Work instructions
Write out every line below that includes the word "amid".

Data under study below:

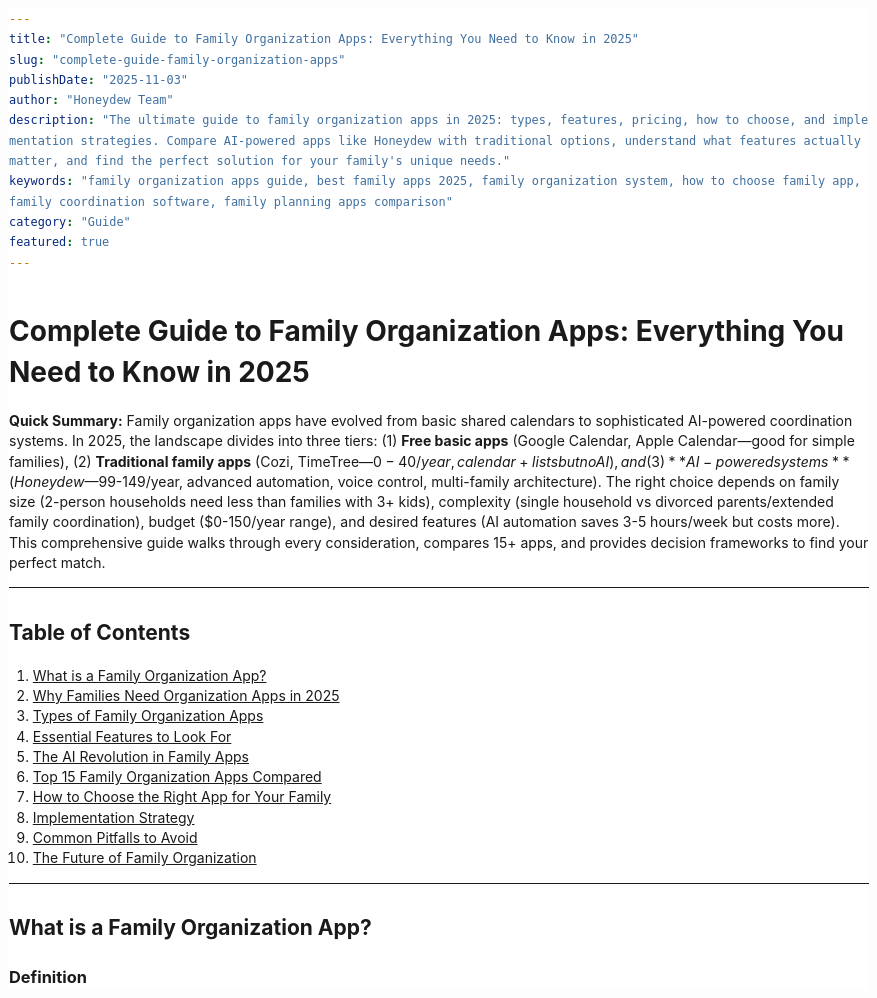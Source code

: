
 ```yaml
---
title: "Complete Guide to Family Organization Apps: Everything You Need to Know in 2025"
slug: "complete-guide-family-organization-apps"
publishDate: "2025-11-03"
author: "Honeydew Team"
description: "The ultimate guide to family organization apps in 2025: types, features, pricing, how to choose, and implementation strategies. Compare AI-powered apps like Honeydew with traditional options, understand what features actually matter, and find the perfect solution for your family's unique needs."
keywords: "family organization apps guide, best family apps 2025, family organization system, how to choose family app, family coordination software, family planning apps comparison"
category: "Guide"
featured: true
---
```


# Complete Guide to Family Organization Apps: Everything You Need to Know in 2025

**Quick Summary:** Family organization apps have evolved from basic shared calendars to sophisticated AI-powered coordination systems. In 2025, the landscape divides into three tiers: (1) **Free basic apps** (Google Calendar, Apple Calendar—good for simple families), (2) **Traditional family apps** (Cozi, TimeTree—$0-40/year, calendar + lists but no AI), and (3) **AI-powered systems** (Honeydew—$99-149/year, advanced automation, voice control, multi-family architecture). The right choice depends on family size (2-person households need less than families with 3+ kids), complexity (single household vs divorced parents/extended family coordination), budget ($0-150/year range), and desired features (AI automation saves 3-5 hours/week but costs more). This comprehensive guide walks through every consideration, compares 15+ apps, and provides decision frameworks to find your perfect match.

---

## Table of Contents

1. [What is a Family Organization App?](#what-is-a-family-organization-app)
2. [Why Families Need Organization Apps in 2025](#why-families-need-organization-apps-in-2025)
3. [Types of Family Organization Apps](#types-of-family-organization-apps)
4. [Essential Features to Look For](#essential-features-to-look-for)
5. [The AI Revolution in Family Apps](#the-ai-revolution-in-family-apps)
6. [Top 15 Family Organization Apps Compared](#top-15-family-organization-apps-compared)
7. [How to Choose the Right App for Your Family](#how-to-choose-the-right-app-for-your-family)
8. [Implementation Strategy](#implementation-strategy)
9. [Common Pitfalls to Avoid](#common-pitfalls-to-avoid)
10. [The Future of Family Organization](#the-future-of-family-organization)

---

## What is a Family Organization App?

### Definition
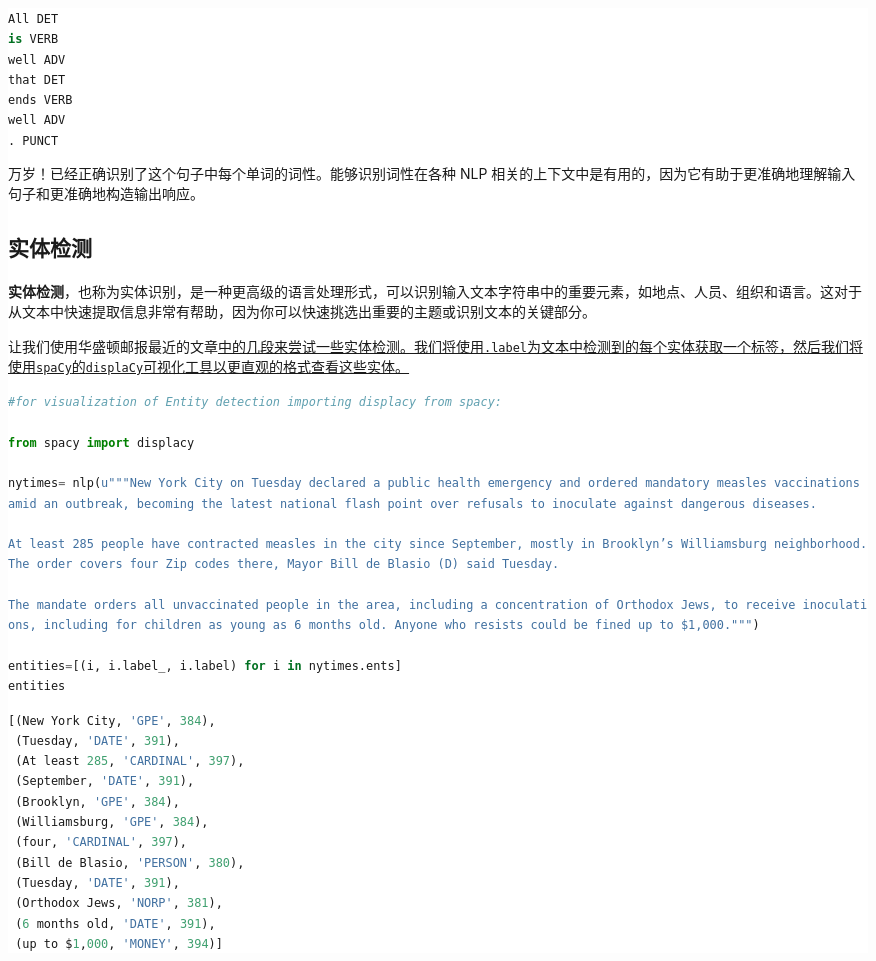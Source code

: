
 ```py
All DET
is VERB
well ADV
that DET
ends VERB
well ADV
. PUNCT 
```

万岁！已经正确识别了这个句子中每个单词的词性。能够识别词性在各种 NLP 相关的上下文中是有用的，因为它有助于更准确地理解输入句子和更准确地构造输出响应。

## 实体检测

**实体检测**，也称为实体识别，是一种更高级的语言处理形式，可以识别输入文本字符串中的重要元素，如地点、人员、组织和语言。这对于从文本中快速提取信息非常有帮助，因为你可以快速挑选出重要的主题或识别文本的关键部分。

让我们使用华盛顿邮报最近的文章[中的几段来尝试一些实体检测。我们将使用`.label`为文本中检测到的每个实体获取一个标签，然后我们将使用`spaCy`的`displaCy`可视化工具以更直观的格式查看这些实体。](https://www.washingtonpost.com/health/2019/04/09/new-york-orders-measles-vaccinations-brooklyn-amid-outbreak-mayor-says/)

```py
#for visualization of Entity detection importing displacy from spacy:

from spacy import displacy

nytimes= nlp(u"""New York City on Tuesday declared a public health emergency and ordered mandatory measles vaccinations amid an outbreak, becoming the latest national flash point over refusals to inoculate against dangerous diseases.

At least 285 people have contracted measles in the city since September, mostly in Brooklyn’s Williamsburg neighborhood. The order covers four Zip codes there, Mayor Bill de Blasio (D) said Tuesday.

The mandate orders all unvaccinated people in the area, including a concentration of Orthodox Jews, to receive inoculations, including for children as young as 6 months old. Anyone who resists could be fined up to $1,000.""")

entities=[(i, i.label_, i.label) for i in nytimes.ents]
entities 
```

```py
[(New York City, 'GPE', 384),
 (Tuesday, 'DATE', 391),
 (At least 285, 'CARDINAL', 397),
 (September, 'DATE', 391),
 (Brooklyn, 'GPE', 384),
 (Williamsburg, 'GPE', 384),
 (four, 'CARDINAL', 397),
 (Bill de Blasio, 'PERSON', 380),
 (Tuesday, 'DATE', 391),
 (Orthodox Jews, 'NORP', 381),
 (6 months old, 'DATE', 391),
 (up to $1,000, 'MONEY', 394)] 
```
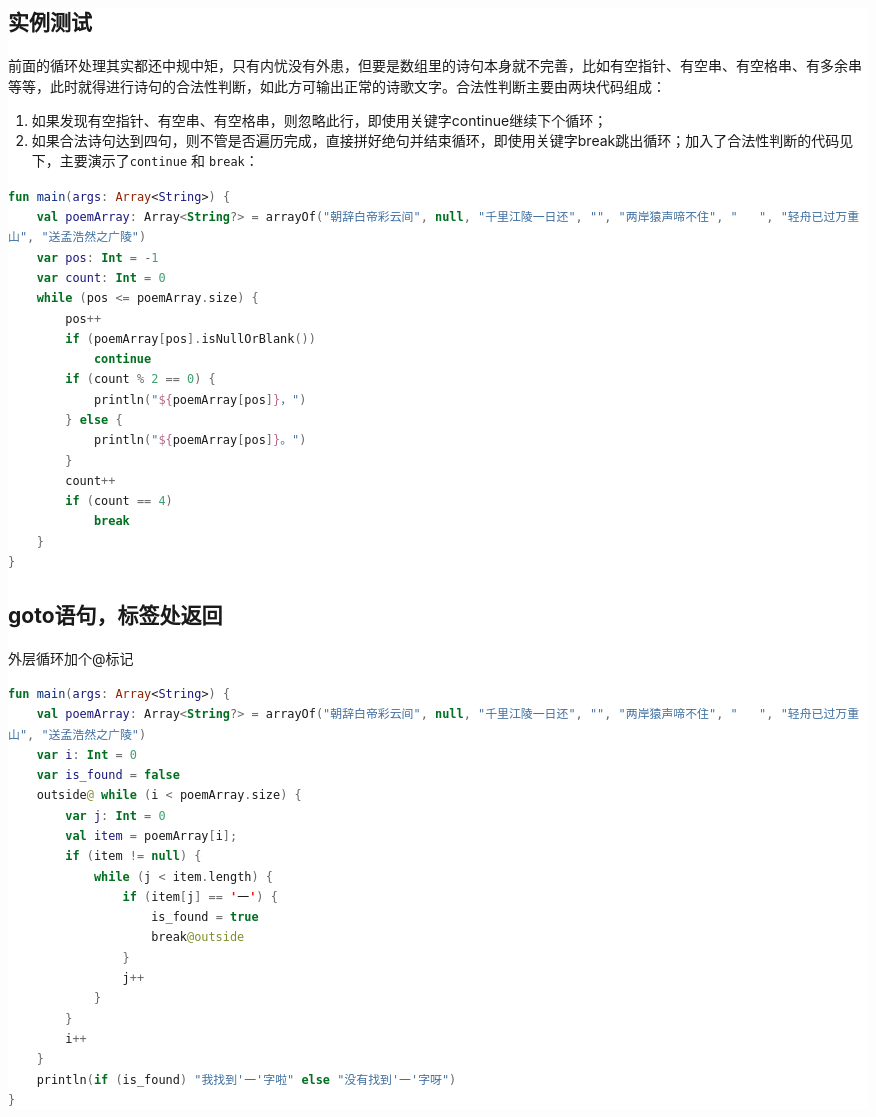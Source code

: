 ## 实例测试

前面的循环处理其实都还中规中矩，只有内忧没有外患，但要是数组里的诗句本身就不完善，比如有空指针、有空串、有空格串、有多余串等等，此时就得进行诗句的合法性判断，如此方可输出正常的诗歌文字。合法性判断主要由两块代码组成：

1. 如果发现有空指针、有空串、有空格串，则忽略此行，即使用关键字continue继续下个循环；
2. 如果合法诗句达到四句，则不管是否遍历完成，直接拼好绝句并结束循环，即使用关键字break跳出循环；加入了合法性判断的代码见下，主要演示了`continue` 和 `break`：

```kotlin
fun main(args: Array<String>) {
    val poemArray: Array<String?> = arrayOf("朝辞白帝彩云间", null, "千里江陵一日还", "", "两岸猿声啼不住", "   ", "轻舟已过万重山", "送孟浩然之广陵")
    var pos: Int = -1
    var count: Int = 0
    while (pos <= poemArray.size) {
        pos++
        if (poemArray[pos].isNullOrBlank())
            continue
        if (count % 2 == 0) {
            println("${poemArray[pos]}，")
        } else {
            println("${poemArray[pos]}。")
        }
        count++
        if (count == 4)
            break
    }
}
```



## goto语句，标签处返回

外层循环加个@标记

```kotlin
fun main(args: Array<String>) {
    val poemArray: Array<String?> = arrayOf("朝辞白帝彩云间", null, "千里江陵一日还", "", "两岸猿声啼不住", "   ", "轻舟已过万重山", "送孟浩然之广陵")
    var i: Int = 0
    var is_found = false
    outside@ while (i < poemArray.size) {
        var j: Int = 0
        val item = poemArray[i];
        if (item != null) {
            while (j < item.length) {
                if (item[j] == '一') {
                    is_found = true
                    break@outside
                }
                j++
            }
        }
        i++
    }
    println(if (is_found) "我找到'一'字啦" else "没有找到'一'字呀")
}
```
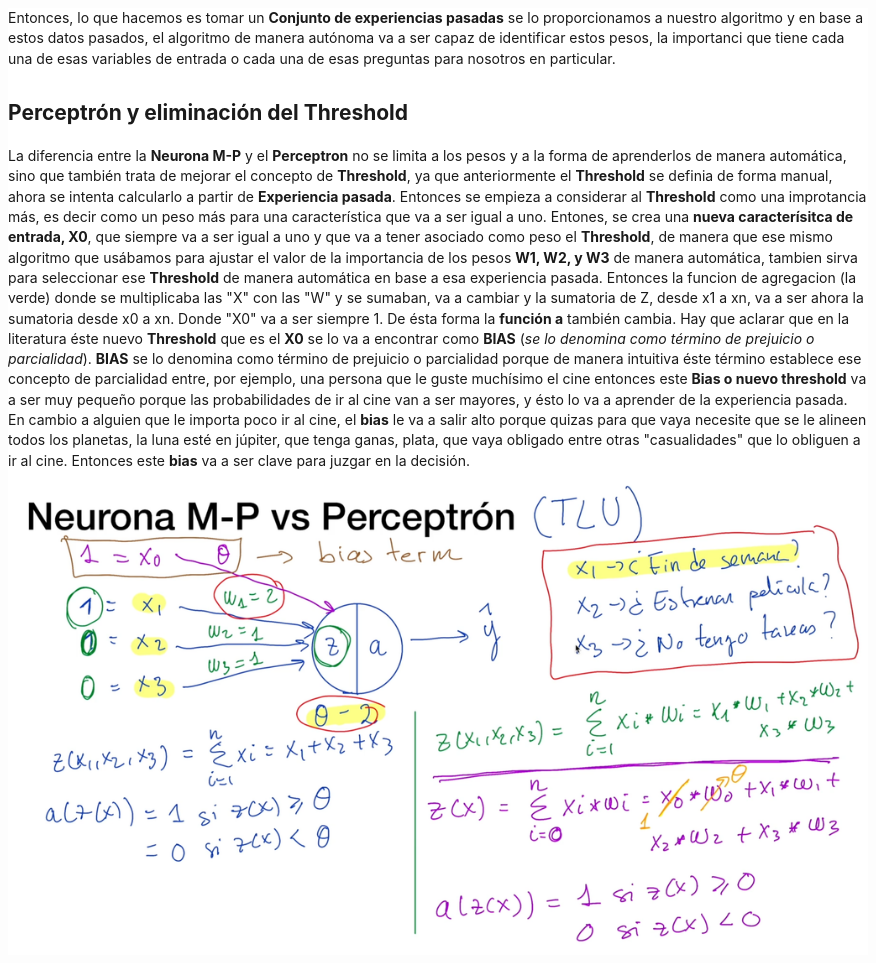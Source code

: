 Entonces, lo que hacemos es tomar un **Conjunto de experiencias pasadas** se lo proporcionamos a nuestro algoritmo y en base a estos datos pasados, el algoritmo de manera autónoma va a ser capaz de identificar estos pesos, la importanci que tiene cada una de esas variables de entrada o cada una de esas preguntas para nosotros en particular.

## Perceptrón y eliminación del Threshold
La diferencia entre la **Neurona M-P** y el **Perceptron**  no se limita a los pesos y a la forma de aprenderlos de manera automática, sino que también trata de mejorar el concepto de **Threshold**, ya que anteriormente el **Threshold** se definia de forma manual, ahora se intenta calcularlo a partir de **Experiencia pasada**.
Entonces se empieza a considerar al **Threshold** como una improtancia más, es decir como un peso más para una característica que va a ser igual a uno.
Entones, se crea una **nueva caracterísitca de entrada, X0**, que siempre va a ser igual a uno y que va a tener asociado como peso el **Threshold**, de manera que ese mismo algoritmo que usábamos para ajustar el valor de la importancia de los pesos **W1, W2, y W3** de manera automática, tambien sirva para seleccionar ese **Threshold** de manera automática en base a esa experiencia pasada.
Entonces la funcion de agregacion (la verde) donde se multiplicaba las "X" con las "W" y se sumaban, va a cambiar y la sumatoria de Z, desde x1 a xn, va a ser ahora la sumatoria desde x0 a xn. Donde "X0" va a ser siempre 1.
De ésta forma la **función a** también cambia.
Hay que aclarar que en la literatura éste nuevo **Threshold** que es el **X0** se lo va a encontrar como **BIAS** (*se lo denomina como término de prejuicio o parcialidad*).
**BIAS** se lo denomina como término de prejuicio o parcialidad porque de manera intuitiva éste término establece ese concepto de parcialidad entre, por ejemplo, una persona que le guste muchísimo el cine entonces este **Bias o nuevo threshold** va a ser muy pequeño porque las probabilidades de ir al cine van a ser mayores, y ésto lo va a aprender de la experiencia pasada. En cambio a alguien que le importa poco ir al cine, el **bias** le va a salir alto porque quizas para que vaya necesite que se le alineen todos los planetas, la luna esté en júpiter, que tenga ganas, plata, que vaya obligado entre otras "casualidades" que lo obliguen a ir al cine.
Entonces este **bias** va a ser clave para juzgar en la decisión.

![Bias](img/6_bias.png)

End of Data under study.

Output
让我们使用华盛顿邮报最近的文章[中的几段来尝试一些实体检测。我们将使用`.label`为文本中检测到的每个实体获取一个标签，然后我们将使用`spaCy`的`displaCy`可视化工具以更直观的格式查看这些实体。](https://www.washingtonpost.com/health/2019/04/09/new-york-orders-measles-vaccinations-brooklyn-amid-outbreak-mayor-says/)
nytimes= nlp(u"""New York City on Tuesday declared a public health emergency and ordered mandatory measles vaccinations amid an outbreak, becoming the latest national flash point over refusals to inoculate against dangerous diseases.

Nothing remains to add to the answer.